One of the things that angers me most about this month’s fresh assault from the neopros is the timing of it. In January loads of people give up booze for a month, they’re thinking about how much they drink (even Glyn at the Rake is scaring himself silly about this) so let’s hit people while they’re vulnerable and scare them.

What makes me angry about this is that it misses the point – heavy drinkers such as me and The Beer Widow do occasionally like to prove to ourselves that we don’t have a drink problem, and whatever your views on units etc. no one can argue that it does your body good to lay off the sauce for a while. Via the twisted logic of the neopros, the very fact that we feel the need to do this – to plan a month where we don’t drink and prove to ourselves that we can go without – is proof that we do have a problem. You just can’t win with these guys. It’s like saying that if someone goes on a diet and loses weight, this proves they are still fat.
Two weeks in, I’m 9lbs lighter and feeling great (that’s not just off the beer – it’s also a diet consisting mainly of seeds, vegetables, pulses and owl pellets). But for the record, I have had no cravings – either physical or psychological – for alcohol. I haven’t had that naggy, itchy feeling when you think, “Ooh, I could really do with a drink.” Not once. Not even when I’ve been quite stressed – and when I do drink too much, it’s usually stress related. To me, rather than proving I have a drink problem, this proves I don’t have one. I’m sure thousands of other people are feeling the same way right now. And that’s one big reason why I’m so angry about the timing of this neopro assault.
But I am missing beer. I’m missing the taste and smell of it.
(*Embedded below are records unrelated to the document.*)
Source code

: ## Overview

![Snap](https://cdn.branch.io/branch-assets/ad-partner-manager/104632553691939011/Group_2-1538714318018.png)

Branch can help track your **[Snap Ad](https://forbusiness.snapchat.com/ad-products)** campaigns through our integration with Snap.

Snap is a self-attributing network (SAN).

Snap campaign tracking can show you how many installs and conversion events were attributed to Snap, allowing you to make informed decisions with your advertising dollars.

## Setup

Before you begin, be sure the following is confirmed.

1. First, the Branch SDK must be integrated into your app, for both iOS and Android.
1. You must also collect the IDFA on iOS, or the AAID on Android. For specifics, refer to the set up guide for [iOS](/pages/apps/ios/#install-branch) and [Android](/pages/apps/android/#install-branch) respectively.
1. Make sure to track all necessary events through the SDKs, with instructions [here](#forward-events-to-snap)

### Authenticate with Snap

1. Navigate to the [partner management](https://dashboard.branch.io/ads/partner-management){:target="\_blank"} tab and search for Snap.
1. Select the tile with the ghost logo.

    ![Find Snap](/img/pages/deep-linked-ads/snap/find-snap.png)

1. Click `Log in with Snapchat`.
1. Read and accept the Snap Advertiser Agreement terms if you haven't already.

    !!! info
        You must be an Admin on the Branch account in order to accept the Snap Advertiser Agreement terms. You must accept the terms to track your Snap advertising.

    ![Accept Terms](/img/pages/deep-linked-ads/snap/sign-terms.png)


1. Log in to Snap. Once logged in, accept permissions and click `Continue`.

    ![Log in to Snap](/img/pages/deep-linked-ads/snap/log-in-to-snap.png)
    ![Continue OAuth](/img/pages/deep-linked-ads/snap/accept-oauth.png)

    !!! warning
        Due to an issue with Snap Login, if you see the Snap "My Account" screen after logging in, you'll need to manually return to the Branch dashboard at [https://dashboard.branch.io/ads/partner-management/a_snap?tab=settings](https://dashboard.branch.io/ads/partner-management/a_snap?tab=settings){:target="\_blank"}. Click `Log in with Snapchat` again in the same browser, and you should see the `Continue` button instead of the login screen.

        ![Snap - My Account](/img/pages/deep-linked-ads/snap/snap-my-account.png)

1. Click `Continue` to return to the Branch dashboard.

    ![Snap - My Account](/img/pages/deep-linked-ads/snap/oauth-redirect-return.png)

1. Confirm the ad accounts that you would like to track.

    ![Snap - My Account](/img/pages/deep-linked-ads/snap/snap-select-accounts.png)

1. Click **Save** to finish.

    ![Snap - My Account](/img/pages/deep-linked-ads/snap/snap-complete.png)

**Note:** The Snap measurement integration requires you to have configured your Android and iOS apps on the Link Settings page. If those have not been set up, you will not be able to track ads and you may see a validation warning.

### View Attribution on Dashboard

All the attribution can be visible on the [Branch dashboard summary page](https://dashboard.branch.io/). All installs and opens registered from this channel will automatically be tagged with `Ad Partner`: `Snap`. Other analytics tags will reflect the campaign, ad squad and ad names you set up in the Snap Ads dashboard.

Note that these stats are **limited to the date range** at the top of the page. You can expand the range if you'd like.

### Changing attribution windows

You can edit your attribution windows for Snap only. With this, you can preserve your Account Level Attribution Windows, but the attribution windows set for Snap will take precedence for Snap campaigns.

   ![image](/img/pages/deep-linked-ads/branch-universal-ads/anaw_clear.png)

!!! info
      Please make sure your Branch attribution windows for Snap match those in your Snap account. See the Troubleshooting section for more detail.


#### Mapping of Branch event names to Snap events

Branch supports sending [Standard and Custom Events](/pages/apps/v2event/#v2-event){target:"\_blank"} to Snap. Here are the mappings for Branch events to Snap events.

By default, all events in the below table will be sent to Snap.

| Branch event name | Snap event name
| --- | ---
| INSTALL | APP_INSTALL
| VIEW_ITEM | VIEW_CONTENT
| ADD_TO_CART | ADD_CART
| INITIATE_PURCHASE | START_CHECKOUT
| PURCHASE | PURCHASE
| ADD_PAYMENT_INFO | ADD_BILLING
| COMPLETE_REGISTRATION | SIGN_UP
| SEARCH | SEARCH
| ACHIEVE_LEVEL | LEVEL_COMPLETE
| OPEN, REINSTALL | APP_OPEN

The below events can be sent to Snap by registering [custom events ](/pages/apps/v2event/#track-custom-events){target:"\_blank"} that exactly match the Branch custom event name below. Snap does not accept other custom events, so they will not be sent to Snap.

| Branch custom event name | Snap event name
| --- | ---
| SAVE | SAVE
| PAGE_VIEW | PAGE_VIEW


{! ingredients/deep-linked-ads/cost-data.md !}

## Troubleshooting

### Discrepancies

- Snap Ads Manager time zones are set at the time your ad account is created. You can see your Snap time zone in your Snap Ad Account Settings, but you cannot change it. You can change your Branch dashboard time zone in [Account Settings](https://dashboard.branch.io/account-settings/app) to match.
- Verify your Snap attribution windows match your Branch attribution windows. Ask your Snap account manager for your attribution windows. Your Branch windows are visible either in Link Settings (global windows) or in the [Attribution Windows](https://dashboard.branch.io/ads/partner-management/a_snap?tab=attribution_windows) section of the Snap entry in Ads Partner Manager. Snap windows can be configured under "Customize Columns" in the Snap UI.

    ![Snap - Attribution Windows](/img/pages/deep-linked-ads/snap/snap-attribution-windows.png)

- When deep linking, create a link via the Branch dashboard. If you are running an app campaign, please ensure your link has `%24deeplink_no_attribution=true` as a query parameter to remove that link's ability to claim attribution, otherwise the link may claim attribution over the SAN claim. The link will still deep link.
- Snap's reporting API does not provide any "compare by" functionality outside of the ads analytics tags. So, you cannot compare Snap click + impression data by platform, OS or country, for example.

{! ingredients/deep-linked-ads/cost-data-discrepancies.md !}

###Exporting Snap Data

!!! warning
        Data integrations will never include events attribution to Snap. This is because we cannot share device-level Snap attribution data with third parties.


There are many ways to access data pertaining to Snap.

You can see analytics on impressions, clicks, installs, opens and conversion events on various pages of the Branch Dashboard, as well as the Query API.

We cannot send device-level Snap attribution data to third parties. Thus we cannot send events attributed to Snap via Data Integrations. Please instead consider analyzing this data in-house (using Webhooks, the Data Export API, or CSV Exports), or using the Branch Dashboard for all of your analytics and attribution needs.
I’m missing going down to the cellar and looking along the rows of bottles and not letting myself think about it too hard, but just letting my appetite or my subconscious decide what’s going to go best with whatever’s bubbling away on the hob. I’m missing leaning on the bar at the White Hart while my pint of Tribute, three quarters poured, settles a little while the smiling barperson goes off and gets the Beer Widow’s half of Leffe. I’m missing the wet half-moons on the varnished table top. I’m missing going down the the Rake and the slight lift in the stomach and tightening of the throat that betray my excitement the millisecond before I look along the bar and see what’s on draught.
Last night was my biggest test yet. One of the agencies I do some work for (the guys who designed the new M&S range) were having a belated Christmas party. I’m currently helping them out a bit on an exciting project around speciality beer, and they asked me to do a beer tasting session for them before the party proper got under way.
When I agreed to do this, I thought well, I’ll have one night off. That won’t do any harm. And it wouldn’t have. But then as the event drew closer, I thought, I wonder if I could actually do this without drinking? Do I have the willpower? Can I do a good event? Why not?
The audience was mainly beer novices, so I chose the theme “So you think you know beer”. The intention was to challenge the simple ‘cold fizzy lager versus warm, flat ale’ misconception that many people still have about beer. So I lined up, in order, the following:
  • Zatec lager – a lager that tastes like lager, an uncompromised expression of a true pilsner
  • Harviestoun Bitter and Twisted – the same colour as the Zatec, but much more body and aroma despite being 4.2% to Zatec’s 5%, to get them thinking about the difference between ale and lager
  • Worthington White Shield – to talk about bottle conditioning, and because it is one of the five greatest beers in the world
  • Goose Island IPA – to talk about hops, and because it’s also one of the five greatest beers in the world
  • Dogfish Head Midas touch – to talk about the history and evolution of beer, and broaden the parameters of what it might be
  • Brooklyn Dark Chocolate Stout – to talk about malt, and to open up a hint of ‘extreme’ beer (even though it’s not that extreme by most aficionado’s standards, it’s pretty out there for your average drinker)
  • Harviestoun Ola Dubh 40 Year Old – to show the innovation that’s happening and to leave conventional notions of what beer is and tastes like as a dwindling speck in the rear view mirror
  • Cantillon Rose de Gambrinus – to fuck with their heads and make them cry
I adore each and every one of these beers. With each one, I poured it, talked about it, held it to the light, swirled it, sniffed it, talked about the aroma, asked what flavours people were getting, stuck my nose deep into the glass… and then put it down on the table. I didn’t take a single sip.
I proved to myself that I can appreciate beer and be in close contact with it without drinking it.
And given that the audience enjoyed it, I proved I can give an entertaining beer tasting without drinking it.
So why did I feel like such a fucking idiot afterwards? Why did I feel like a bloke who’s found a wallet with £1000 quid in it and handed it in at a police station – knowing you’ve done the right thing, but feeling slightly foolish for having done so?
And then I woke up this morning, feeling fantastic, and discovered I’ve lost 1lb more.
I’m halfway through the detox, and have no intention of repeating last night’s self-denial when I’m back on the sauce. But long term I am going to cut out the three bottles in front of the telly on a rainy Monday night, the three pints in the pub after work just because it’s on the way home, the pint of Kronenbourg in a not very nice pub in the middle of town because I’ve got half an hour to wait before my meeting and I just might as well have one. I’ll do all of these occasionally, but not all the time.
If I do that, I’ll never again have to do something as stupid as pouring away the eight beers listed above, untouched, untasted.

9 Comments

9 Comments

Martyn Cornell

I used to give up alcohol every February (it's a shorter month), but then I though: "Why am I bothering? I'm not losing weight, and I'm not feeling any better."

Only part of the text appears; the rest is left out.